### Task details
Take the line that contains "Pipe and channel" as the first line and the last line of the records as the end. Please set down everything in that range exactly.

[Start of section]

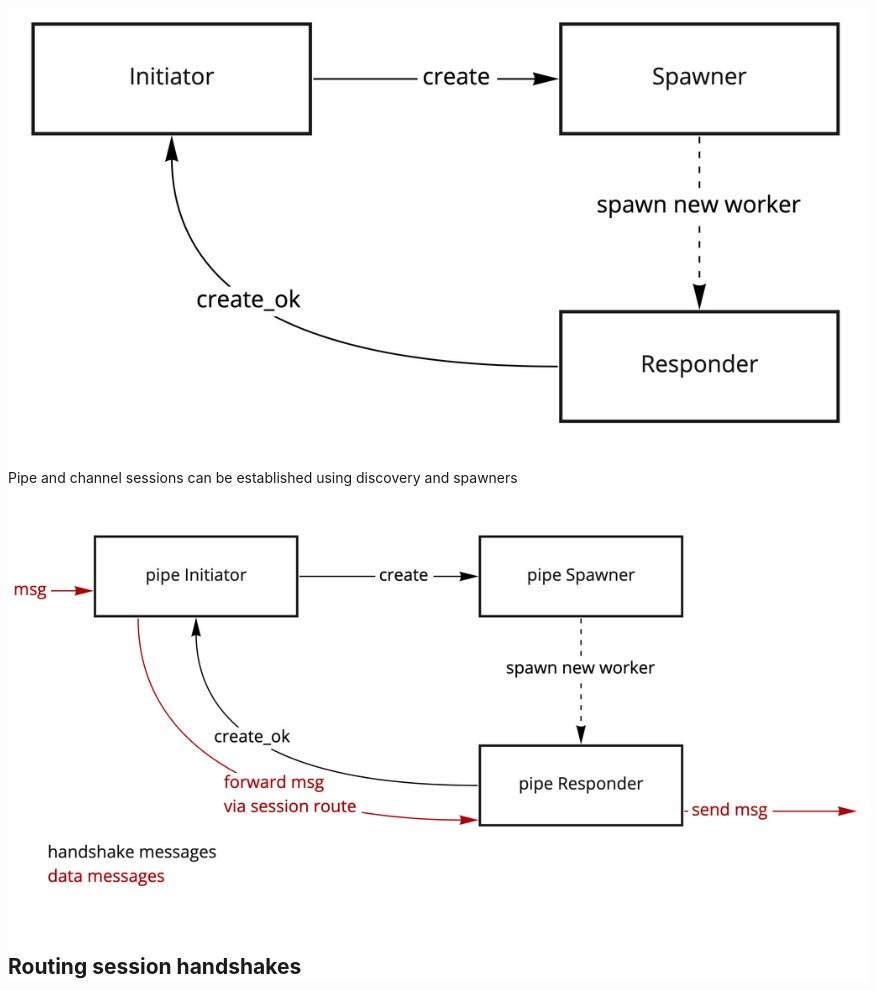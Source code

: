 <img src="./images/spawner_session.jpg" width="100%">

Pipe and channel sessions can be established using discovery and spawners

<img src="./images/spawner_pipe_session.jpg" width="100%">


## Routing session handshakes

[End of section]

### Expected output
Pipe and channel sessions can be established using discovery and spawners

<img src="./images/spawner_pipe_session.jpg" width="100%">


## Routing session handshakes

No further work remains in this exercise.